From the description, one small part of the code: --64[T=1[O=32[L=(X=\*Y&7)&1,o=...

lifthrasiir · on March 20, 2024

It is in fact quite reasonable if you know a bit of C obfuscation and some expectation about 8086 interpreters. First, indentations:

    --64[
        T=1[
            O=32[
                L=(X=*Y&7)&1,
                o=X/2&1,
                l
            ]=0,
            t=(c=y)&7,
            a=c/8&7,
            Y
        ]>>6,
        g=~-T?y:(n)y,
        d=BX=y,
        l
    ]

`a, b` will return `b` but evaluate `a` as a side effect, so anything preceding `,` can be (recursively) pulled out.

    L=(X=*Y&7)&1,
    o=X/2&1,
    O=32[l]=0,
    t=(c=y)&7,
    a=c/8&7,
    T=1[Y]>>6,
    g=~-T?y:(n)y,
    d=BX=y,
    --64[l]

`a[b]` is semantically equivalent to `*(a + b)`, so it is unexpectedly commutative. Let's swap them all and add some spacing. Ah, also some assignment expressions have been reused as a part of other expressions, which I will also pull out:

    X = *Y & 7,
    L = X & 1,
    o = X / 2 & 1,
    O = l[32] = 0,
    c = y,
    t = c & 7,
    a = c / 8 & 7,
    T = Y[1] >> 6,
    g = ~-T ? y : (n) y,
    d = BX = y,
    --l[64]

Now it should be much more clear that a large chunk of this code is instruction decoding. At this point we need to expand macros to make more sense out of it:

    #define Z short
    #define a(_)*(_*)&
    #define y a(Z)Y[++O]
    #define n char

It would need more reading to determine the exact meaning of `Y`, but given that its type is `unsigned char*`, it should be some sort of pointer, most likely the instruction pointer. The macro `y`, which expands to `*(short*)&Y[++O]`, increases `O` so it looks like reading from IP+0, IP+1, ... while not actually advancing the IP.

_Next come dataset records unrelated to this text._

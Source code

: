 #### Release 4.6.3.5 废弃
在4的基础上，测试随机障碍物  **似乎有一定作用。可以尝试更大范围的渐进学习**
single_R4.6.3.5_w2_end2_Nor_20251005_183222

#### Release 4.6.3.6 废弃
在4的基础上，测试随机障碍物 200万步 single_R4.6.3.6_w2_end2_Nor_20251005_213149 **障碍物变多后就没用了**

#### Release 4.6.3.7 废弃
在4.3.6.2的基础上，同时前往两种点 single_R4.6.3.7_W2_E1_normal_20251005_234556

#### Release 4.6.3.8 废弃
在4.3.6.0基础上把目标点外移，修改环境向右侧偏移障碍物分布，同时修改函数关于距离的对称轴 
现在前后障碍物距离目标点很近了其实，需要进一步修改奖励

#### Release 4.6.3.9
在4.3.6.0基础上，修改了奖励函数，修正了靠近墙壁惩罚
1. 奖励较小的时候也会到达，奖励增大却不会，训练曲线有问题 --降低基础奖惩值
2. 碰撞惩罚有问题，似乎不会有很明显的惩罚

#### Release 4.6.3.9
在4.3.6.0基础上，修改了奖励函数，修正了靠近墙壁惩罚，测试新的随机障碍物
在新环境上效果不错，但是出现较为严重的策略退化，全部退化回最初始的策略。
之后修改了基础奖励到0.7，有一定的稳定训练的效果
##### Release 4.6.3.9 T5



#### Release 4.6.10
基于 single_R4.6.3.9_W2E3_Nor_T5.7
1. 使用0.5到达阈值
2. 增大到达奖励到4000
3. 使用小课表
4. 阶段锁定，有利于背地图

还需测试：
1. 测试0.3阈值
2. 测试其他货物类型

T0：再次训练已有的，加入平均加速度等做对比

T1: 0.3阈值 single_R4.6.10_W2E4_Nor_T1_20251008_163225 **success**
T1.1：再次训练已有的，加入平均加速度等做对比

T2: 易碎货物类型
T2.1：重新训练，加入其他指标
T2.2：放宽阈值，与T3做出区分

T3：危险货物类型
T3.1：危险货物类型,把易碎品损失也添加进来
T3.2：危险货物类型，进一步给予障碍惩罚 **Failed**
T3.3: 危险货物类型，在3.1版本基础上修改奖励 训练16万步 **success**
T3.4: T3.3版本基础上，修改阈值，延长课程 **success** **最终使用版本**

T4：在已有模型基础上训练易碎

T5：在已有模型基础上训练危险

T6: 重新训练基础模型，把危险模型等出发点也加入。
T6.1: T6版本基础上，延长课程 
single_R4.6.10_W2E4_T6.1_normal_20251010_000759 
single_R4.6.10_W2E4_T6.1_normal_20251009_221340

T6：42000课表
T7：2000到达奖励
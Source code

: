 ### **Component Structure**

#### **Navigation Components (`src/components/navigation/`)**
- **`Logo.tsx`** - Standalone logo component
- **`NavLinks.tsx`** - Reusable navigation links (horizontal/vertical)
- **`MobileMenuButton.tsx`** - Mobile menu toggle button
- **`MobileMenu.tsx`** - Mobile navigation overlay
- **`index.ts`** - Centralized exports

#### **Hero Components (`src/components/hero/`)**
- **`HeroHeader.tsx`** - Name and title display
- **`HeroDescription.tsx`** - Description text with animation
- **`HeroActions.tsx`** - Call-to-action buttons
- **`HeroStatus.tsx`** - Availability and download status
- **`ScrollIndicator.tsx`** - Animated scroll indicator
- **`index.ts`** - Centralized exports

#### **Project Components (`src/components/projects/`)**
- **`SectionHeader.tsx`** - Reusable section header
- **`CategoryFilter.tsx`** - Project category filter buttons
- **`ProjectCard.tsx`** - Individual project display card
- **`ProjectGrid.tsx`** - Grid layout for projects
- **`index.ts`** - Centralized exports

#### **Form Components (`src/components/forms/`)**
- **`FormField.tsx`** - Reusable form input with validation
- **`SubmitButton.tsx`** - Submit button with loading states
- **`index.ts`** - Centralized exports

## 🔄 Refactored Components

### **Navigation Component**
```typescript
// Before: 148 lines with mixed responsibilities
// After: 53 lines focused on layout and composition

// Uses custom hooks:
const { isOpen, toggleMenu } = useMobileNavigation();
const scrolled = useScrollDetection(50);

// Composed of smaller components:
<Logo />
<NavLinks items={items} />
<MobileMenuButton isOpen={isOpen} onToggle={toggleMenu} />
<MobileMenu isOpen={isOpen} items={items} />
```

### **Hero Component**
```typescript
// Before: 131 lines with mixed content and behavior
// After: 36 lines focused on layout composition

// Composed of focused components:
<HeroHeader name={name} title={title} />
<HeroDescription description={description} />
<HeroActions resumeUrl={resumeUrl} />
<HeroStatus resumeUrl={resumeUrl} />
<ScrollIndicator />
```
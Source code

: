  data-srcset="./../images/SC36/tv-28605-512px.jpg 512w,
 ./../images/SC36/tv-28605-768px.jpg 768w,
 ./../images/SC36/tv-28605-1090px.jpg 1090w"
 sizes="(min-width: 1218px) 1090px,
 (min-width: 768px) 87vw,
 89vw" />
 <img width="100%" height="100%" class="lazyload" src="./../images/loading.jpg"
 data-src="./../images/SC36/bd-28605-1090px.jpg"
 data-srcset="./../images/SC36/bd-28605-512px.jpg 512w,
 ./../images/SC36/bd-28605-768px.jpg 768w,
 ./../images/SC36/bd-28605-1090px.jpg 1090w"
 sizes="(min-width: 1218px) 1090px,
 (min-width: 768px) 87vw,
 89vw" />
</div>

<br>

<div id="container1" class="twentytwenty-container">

So the mysterious code can be now mostly decoded:

    X = *Y & 7,              // [IP+0] = ?????XXX
    L = X & 1,               //        = ???????L
    o = X / 2 & 1,           //        = ??????o?
    O = l[32] = 0,           // Reset `O` for further uses of `y`

    c = y,                   // [IP+1] = yyyyyyyy
    t = c & 7,               //        = ?????ttt
    a = c / 8 & 7,           //        = ??aaa???
    T = Y[1] >> 6,           //        = TT??????
    g = ~-T ? y : (char) y,  // Read [IP+2] and do something

    d = BX = Y[++O],         // [IP+3] = dddddddd
    --l[64]

[IP+1] surely looks like the ModR/M byte, so you can guess that `g` is a displacement even if you don't know what the heck is `~-T` (equals to `T - 1` in twos' complement). [IP+0] is too generic to pick the exact instruction, but my guess is that this code is shared for a lot of similar opcodes to save the code footprint.

pkphilip · on March 20, 2024

Thank you. That is interesting!